=== Begin Enclosure ===

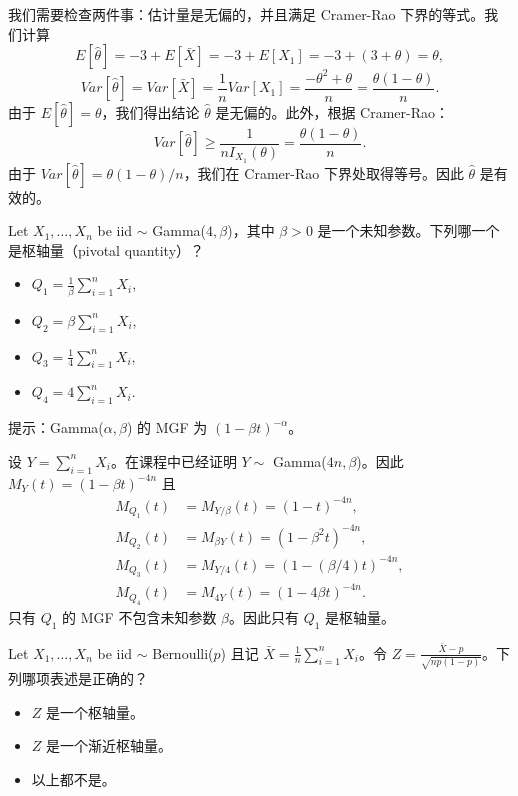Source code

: \begin{questions}
\begin{solution}
我们需要检查两件事：估计量是无偏的，并且满足 Cramer-Rao 下界的等式。我们计算
\[
E[\hat{\theta}] = -3 + E[\bar{X}] = -3 + E[X_1] = -3 + (3 + \theta) = \theta,
\]
\[
Var[\hat{\theta}] = Var[\bar{X}] = \frac{1}{n} Var[X_1] = \frac{-\theta^2 + \theta}{n} = \frac{\theta(1 - \theta)}{n}.
\]
由于 $E[\hat{\theta}] = \theta$，我们得出结论 $\hat{\theta}$ 是无偏的。此外，根据 Cramer-Rao：
\[
Var[\hat{\theta}] \ge \frac{1}{n I_{X_1}(\theta)} = \frac{\theta(1 - \theta)}{n}.
\]
由于 $Var[\hat{\theta}] = \theta(1 - \theta)/n$，我们在 Cramer-Rao 下界处取得等号。因此 $\hat{\theta}$ 是有效的。
\end{solution}

\question Let $X_1, \dots, X_n$ be iid $\sim$ Gamma($4, \beta$)，其中 $\beta > 0$ 是一个未知参数。下列哪一个是枢轴量（pivotal quantity）？
\begin{itemize}
    \item $Q_1 = \frac{1}{\beta} \sum_{i=1}^n X_i$,
    \item $Q_2 = \beta \sum_{i=1}^n X_i$,
    \item $Q_3 = \frac{1}{4} \sum_{i=1}^n X_i$,
    \item $Q_4 = 4 \sum_{i=1}^n X_i$.
\end{itemize}
提示：Gamma($\alpha, \beta$) 的 MGF 为 $(1 - \beta t)^{-\alpha}$。

\begin{solution}
设 $Y = \sum_{i=1}^n X_i$。在课程中已经证明 $Y \sim$ Gamma($4n, \beta$)。因此 $M_Y(t) = (1 - \beta t)^{-4n}$ 且
\begin{align*}
M_{Q_1}(t) &= M_{Y/\beta}(t) = (1 - t)^{-4n}, \\
M_{Q_2}(t) &= M_{\beta Y}(t) = (1 - \beta^2 t)^{-4n}, \\
M_{Q_3}(t) &= M_{Y/4}(t) = \left( 1 - \left( \beta / 4 \right) t \right)^{-4n}, \\
M_{Q_4}(t) &= M_{4Y}(t) = (1 - 4\beta t)^{-4n}.
\end{align*}
只有 $Q_1$ 的 MGF 不包含未知参数 $\beta$。因此只有 $Q_1$ 是枢轴量。
\end{solution}

\question Let $X_1, \dots, X_n$ be iid $\sim$ Bernoulli($p$) 且记 $\bar{X} = \frac{1}{n} \sum_{i=1}^n X_i$。令 $Z = \frac{\bar{X} - p}{\sqrt{np(1-p)}}$。下列哪项表述是正确的？
\begin{itemize}
    \item $Z$ 是一个枢轴量。
    \item $Z$ 是一个渐近枢轴量。
    \item 以上都不是。
\end{itemize}


\end{questions}
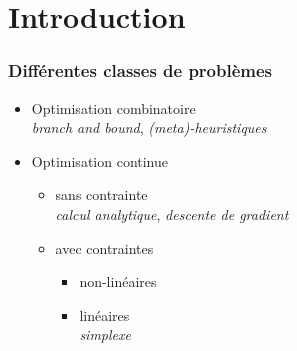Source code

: \section{Introduction}

\begin{frame}
  \frametitle{Différentes classes de problèmes}

  \begin{itemize}
  \item Optimisation combinatoire\\
    \emph{branch and bound}, \emph{(meta)-heuristiques} 
  \item \alert{Optimisation continue}
    \begin{itemize}
    \item sans contrainte \\
      \emph{calcul analytique}, \emph{descente de gradient}
    \item avec contraintes  
      \begin{itemize}
        \item non-linéaires
        \item linéaires \\
        \emph{simplexe}
      \end{itemize}
    \end{itemize}
  \end{itemize}
  
\end{frame}

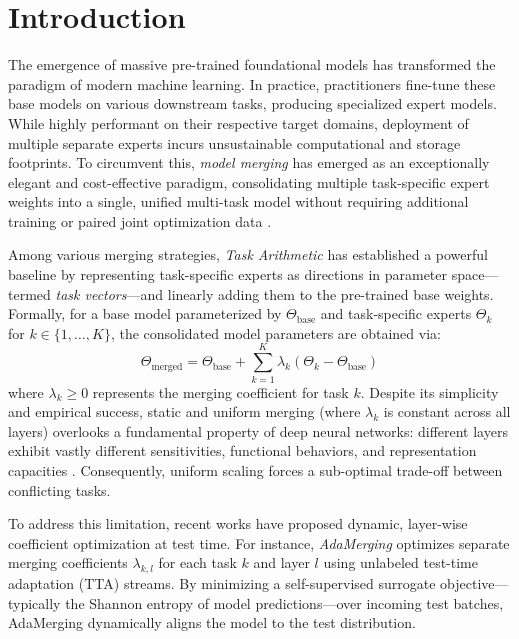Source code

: \section{Introduction}
\label{sec:intro}

The emergence of massive pre-trained foundational models has transformed the paradigm of modern machine learning. In practice, practitioners fine-tune these base models on various downstream tasks, producing specialized expert models. While highly performant on their respective target domains, deployment of multiple separate experts incurs unsustainable computational and storage footprints. To circumvent this, \emph{model merging} has emerged as an exceptionally elegant and cost-effective paradigm, consolidating multiple task-specific expert weights into a single, unified multi-task model without requiring additional training or paired joint optimization data \cite{ilharco2022editing, wortsman2022robust, choshen2022fusing}.

Among various merging strategies, \emph{Task Arithmetic} \cite{ilharco2022editing} has established a powerful baseline by representing task-specific experts as directions in parameter space---termed \emph{task vectors}---and linearly adding them to the pre-trained base weights. Formally, for a base model parameterized by $\Theta_{\text{base}}$ and task-specific experts $\Theta_k$ for $k \in \{1, \dots, K\}$, the consolidated model parameters are obtained via:
\begin{equation}
\Theta_{\text{merged}} = \Theta_{\text{base}} + \sum_{k=1}^K \lambda_k (\Theta_k - \Theta_{\text{base}})
\end{equation}
where $\lambda_k \ge 0$ represents the merging coefficient for task $k$. Despite its simplicity and empirical success, static and uniform merging (where $\lambda_k$ is constant across all layers) overlooks a fundamental property of deep neural networks: different layers exhibit vastly different sensitivities, functional behaviors, and representation capacities \cite{raghu2017svcca}. Consequently, uniform scaling forces a sub-optimal trade-off between conflicting tasks.

To address this limitation, recent works have proposed dynamic, layer-wise coefficient optimization at test time. For instance, \emph{AdaMerging} \cite{lu2023adamerging} optimizes separate merging coefficients $\lambda_{k, l}$ for each task $k$ and layer $l$ using unlabeled test-time adaptation (TTA) streams. By minimizing a self-supervised surrogate objective---typically the Shannon entropy of model predictions---over incoming test batches, AdaMerging dynamically aligns the model to the test distribution. 

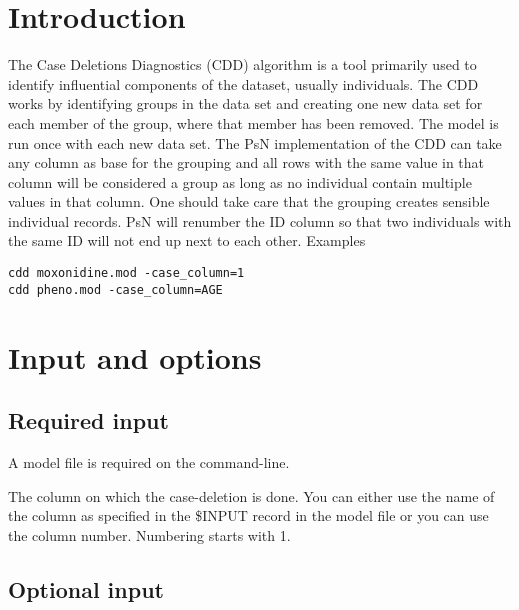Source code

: 



\maketitle


\section{Introduction}
The Case Deletions Diagnostics (CDD) algorithm is a tool primarily used to identify influential components of the dataset, usually individuals. The CDD works by identifying groups in the data set and creating one new data set for each member of the group, where that member has been removed. The model is run once with each new data set. The PsN implementation of the CDD can take any column as base for the grouping and all rows with the same value in that column will be considered a group as long as no individual contain multiple values in that column.
One should take care that the grouping creates sensible individual records. PsN will renumber the ID column so that two individuals with the same ID will not end up next to each other.
Examples
\begin{verbatim}
cdd moxonidine.mod -case_column=1
cdd pheno.mod -case_column=AGE
\end{verbatim}

\section{Input and options}

\subsection{Required input}
A model file is required on the command-line.

\begin{optionlist}
The column on which the case-deletion is done. You can either use the name of the column as specified in the \mbox{\$INPUT} record in the model file or you can use the column number. Numbering starts with 1.

\nextopt
\end{optionlist}

\subsection{Optional input}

=== End Enclosure ===

▶ **WHAT THE TASK ASKS**
Where the material contains pictures, leave them out and copy the rest verbatim.

▶ **PROBLEM SOLUTION**
Source code

: \begin{questions}
\begin{solution}
我们需要检查两件事：估计量是无偏的，并且满足 Cramer-Rao 下界的等式。我们计算
\[
E[\hat{\theta}] = -3 + E[\bar{X}] = -3 + E[X_1] = -3 + (3 + \theta) = \theta,
\]
\[
Var[\hat{\theta}] = Var[\bar{X}] = \frac{1}{n} Var[X_1] = \frac{-\theta^2 + \theta}{n} = \frac{\theta(1 - \theta)}{n}.
\]
由于 $E[\hat{\theta}] = \theta$，我们得出结论 $\hat{\theta}$ 是无偏的。此外，根据 Cramer-Rao：
\[
Var[\hat{\theta}] \ge \frac{1}{n I_{X_1}(\theta)} = \frac{\theta(1 - \theta)}{n}.
\]
由于 $Var[\hat{\theta}] = \theta(1 - \theta)/n$，我们在 Cramer-Rao 下界处取得等号。因此 $\hat{\theta}$ 是有效的。
\end{solution}

\question Let $X_1, \dots, X_n$ be iid $\sim$ Gamma($4, \beta$)，其中 $\beta > 0$ 是一个未知参数。下列哪一个是枢轴量（pivotal quantity）？
\begin{itemize}
    \item $Q_1 = \frac{1}{\beta} \sum_{i=1}^n X_i$,
    \item $Q_2 = \beta \sum_{i=1}^n X_i$,
    \item $Q_3 = \frac{1}{4} \sum_{i=1}^n X_i$,
    \item $Q_4 = 4 \sum_{i=1}^n X_i$.
\end{itemize}
提示：Gamma($\alpha, \beta$) 的 MGF 为 $(1 - \beta t)^{-\alpha}$。

\begin{solution}
设 $Y = \sum_{i=1}^n X_i$。在课程中已经证明 $Y \sim$ Gamma($4n, \beta$)。因此 $M_Y(t) = (1 - \beta t)^{-4n}$ 且
\begin{align*}
M_{Q_1}(t) &= M_{Y/\beta}(t) = (1 - t)^{-4n}, \\
M_{Q_2}(t) &= M_{\beta Y}(t) = (1 - \beta^2 t)^{-4n}, \\
M_{Q_3}(t) &= M_{Y/4}(t) = \left( 1 - \left( \beta / 4 \right) t \right)^{-4n}, \\
M_{Q_4}(t) &= M_{4Y}(t) = (1 - 4\beta t)^{-4n}.
\end{align*}
只有 $Q_1$ 的 MGF 不包含未知参数 $\beta$。因此只有 $Q_1$ 是枢轴量。
\end{solution}

\question Let $X_1, \dots, X_n$ be iid $\sim$ Bernoulli($p$) 且记 $\bar{X} = \frac{1}{n} \sum_{i=1}^n X_i$。令 $Z = \frac{\bar{X} - p}{\sqrt{np(1-p)}}$。下列哪项表述是正确的？
\begin{itemize}
    \item $Z$ 是一个枢轴量。
    \item $Z$ 是一个渐近枢轴量。
    \item 以上都不是。
\end{itemize}


\end{questions}
Source code

: \section{Introduction}

\begin{frame}
  \frametitle{Différentes classes de problèmes}

  \begin{itemize}
  \item Optimisation combinatoire\\
    \emph{branch and bound}, \emph{(meta)-heuristiques} 
  \item \alert{Optimisation continue}
    \begin{itemize}
    \item sans contrainte \\
      \emph{calcul analytique}, \emph{descente de gradient}
    \item avec contraintes  
      \begin{itemize}
        \item non-linéaires
        \item linéaires \\
        \emph{simplexe}
      \end{itemize}
    \end{itemize}
  \end{itemize}
  
\end{frame}

Source code

: \section{Introduction}
\label{sec:intro}

The emergence of massive pre-trained foundational models has transformed the paradigm of modern machine learning. In practice, practitioners fine-tune these base models on various downstream tasks, producing specialized expert models. While highly performant on their respective target domains, deployment of multiple separate experts incurs unsustainable computational and storage footprints. To circumvent this, \emph{model merging} has emerged as an exceptionally elegant and cost-effective paradigm, consolidating multiple task-specific expert weights into a single, unified multi-task model without requiring additional training or paired joint optimization data \cite{ilharco2022editing, wortsman2022robust, choshen2022fusing}.

Among various merging strategies, \emph{Task Arithmetic} \cite{ilharco2022editing} has established a powerful baseline by representing task-specific experts as directions in parameter space---termed \emph{task vectors}---and linearly adding them to the pre-trained base weights. Formally, for a base model parameterized by $\Theta_{\text{base}}$ and task-specific experts $\Theta_k$ for $k \in \{1, \dots, K\}$, the consolidated model parameters are obtained via:
\begin{equation}
\Theta_{\text{merged}} = \Theta_{\text{base}} + \sum_{k=1}^K \lambda_k (\Theta_k - \Theta_{\text{base}})
\end{equation}
where $\lambda_k \ge 0$ represents the merging coefficient for task $k$. Despite its simplicity and empirical success, static and uniform merging (where $\lambda_k$ is constant across all layers) overlooks a fundamental property of deep neural networks: different layers exhibit vastly different sensitivities, functional behaviors, and representation capacities \cite{raghu2017svcca}. Consequently, uniform scaling forces a sub-optimal trade-off between conflicting tasks.

To address this limitation, recent works have proposed dynamic, layer-wise coefficient optimization at test time. For instance, \emph{AdaMerging} \cite{lu2023adamerging} optimizes separate merging coefficients $\lambda_{k, l}$ for each task $k$ and layer $l$ using unlabeled test-time adaptation (TTA) streams. By minimizing a self-supervised surrogate objective---typically the Shannon entropy of model predictions---over incoming test batches, AdaMerging dynamically aligns the model to the test distribution. 

Source code

: 



\maketitle


\section{Introduction}
The Case Deletions Diagnostics (CDD) algorithm is a tool primarily used to identify influential components of the dataset, usually individuals. The CDD works by identifying groups in the data set and creating one new data set for each member of the group, where that member has been removed. The model is run once with each new data set. The PsN implementation of the CDD can take any column as base for the grouping and all rows with the same value in that column will be considered a group as long as no individual contain multiple values in that column.
One should take care that the grouping creates sensible individual records. PsN will renumber the ID column so that two individuals with the same ID will not end up next to each other.
Examples
\begin{verbatim}
cdd moxonidine.mod -case_column=1
cdd pheno.mod -case_column=AGE
\end{verbatim}

\section{Input and options}

\subsection{Required input}
A model file is required on the command-line.

\begin{optionlist}
The column on which the case-deletion is done. You can either use the name of the column as specified in the \mbox{\$INPUT} record in the model file or you can use the column number. Numbering starts with 1.

\nextopt
\end{optionlist}

\subsection{Optional input}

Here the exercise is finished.